It seemed that something in the spirit of the irrepressible Jason Downes took possession of the house, for Emma turned almost gay, and at times betrayed signs of an ancient coquetry (almost buried beneath so many hardening years) in an actual tendency to bridle. For the first time since Jason had slipped quietly out of the back door, the sallow dining-room was enlivened by the odors, the sounds, the air of banqueting: a dinner was held that very night to celebrate the prodigal’s return. Elmer came, goaded by an overpowering curiosity, and Mabelle, separated for once from Jimmy, her round, blue eyes dilated with excitement and colored by that faintly bawdy look which so disturbed Emma. And Philip was there, of course, and Naomi, paler than usual, dressed in a badly fitting new foulard dress, which she and Mabelle had “run up at home” in the hope of pleasing Philip. The dress had been saved for an “occasion.” They had worked over it for ten days in profound secrecy, keeping it to dazzle Philip. It was thick about the waist, and did not hang properly in the back, and it made her look all lumpy in the wrong places. In case Philip did not notice it, Mabelle was to say to him, “You haven’t spoken about Naomi’s pretty new dress. She made it all herself—with her own hands.” They had carefully rehearsed the little plot born of Mabelle’s romantic brain.

But when Naomi arrived at the slate-colored house, she took Mabelle quickly into a corner and said, “Don’t speak of the dress to him.” And when Mabelle asked, “Why not?” she only answered, “You can do it later, but not to-night. I can’t explain why just now.”

She couldn’t explain to Mabelle that she was ashamed of the dress, nor why she was ashamed of it. She couldn’t say that as she stood on the stairs of the stable and saw a handsome woman, in a plain black dress, with her knees crossed, and furs thrown back over her fine shoulders, that the pride of the poor little foulard dress had turned to ashes. She couldn’t explain how she had become suddenly sick at the understanding that she must seem dowdy and ridiculous, standing there, all red and hot and disheveled, staring at them, and wanting all the time to turn and run, anywhere, on and on, without stopping. She couldn’t explain how the sight of the other woman had made the foulard dress seem poor and frowzy, even when she put on the coral beads left her by her mother, and pinned on the little gold fleur-de-lys watch her father had given her.

When she first arrived, she kept on her coat, pretending that the house was cold, but Emma said, “It’s nonsense, Naomi.

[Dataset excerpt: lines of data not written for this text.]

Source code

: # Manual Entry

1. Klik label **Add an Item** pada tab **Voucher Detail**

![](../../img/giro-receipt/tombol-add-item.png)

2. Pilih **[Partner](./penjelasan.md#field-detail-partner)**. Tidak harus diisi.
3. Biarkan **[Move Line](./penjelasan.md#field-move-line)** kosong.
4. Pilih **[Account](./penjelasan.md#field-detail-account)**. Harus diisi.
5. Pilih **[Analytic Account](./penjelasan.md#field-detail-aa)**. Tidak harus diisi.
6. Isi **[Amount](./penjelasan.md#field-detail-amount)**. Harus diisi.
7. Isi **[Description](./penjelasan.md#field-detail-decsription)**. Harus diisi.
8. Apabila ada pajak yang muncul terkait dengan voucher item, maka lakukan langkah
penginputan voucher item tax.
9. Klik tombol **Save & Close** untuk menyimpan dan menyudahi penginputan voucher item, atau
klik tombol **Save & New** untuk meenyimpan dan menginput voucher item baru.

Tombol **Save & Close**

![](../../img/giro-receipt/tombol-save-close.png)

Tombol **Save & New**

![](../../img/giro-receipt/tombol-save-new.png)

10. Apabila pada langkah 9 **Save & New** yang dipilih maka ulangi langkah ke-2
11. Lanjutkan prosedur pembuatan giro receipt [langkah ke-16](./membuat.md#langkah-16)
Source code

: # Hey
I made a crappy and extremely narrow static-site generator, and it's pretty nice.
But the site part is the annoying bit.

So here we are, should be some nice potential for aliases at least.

The house is warm enough,” and the irrepressible Mabelle echoed, “That’s what I say, Emma. She ought to take it off and show her pretty new dress.”

Naomi had looked quickly about her, but Philip hadn’t been listening. He was standing with Uncle Elmer beside his father, who was in high spirits, talking and talking. He wouldn’t notice the dress if only she could keep people from speaking of it.

She hadn’t spoken of Lily Shane to Philip. All the way back to the flat by the railroad they had talked of nothing but his father and the poor bits of information she had been able to wring from the excited Essie; and when they arrived it was to find Mabelle waiting breathlessly to discuss it with them. She had been already to the slate-colored house and seen him with her own eyes. She didn’t stay long (she said) because she felt as if she were intruding on honeymooners. Did they know that he had lost his memory by a fall on the boat going out to China, and that it had only come back to him when he had a fall six months ago out of the mow on his ranch in Australia? Yes, it was Australia he had been to all this time....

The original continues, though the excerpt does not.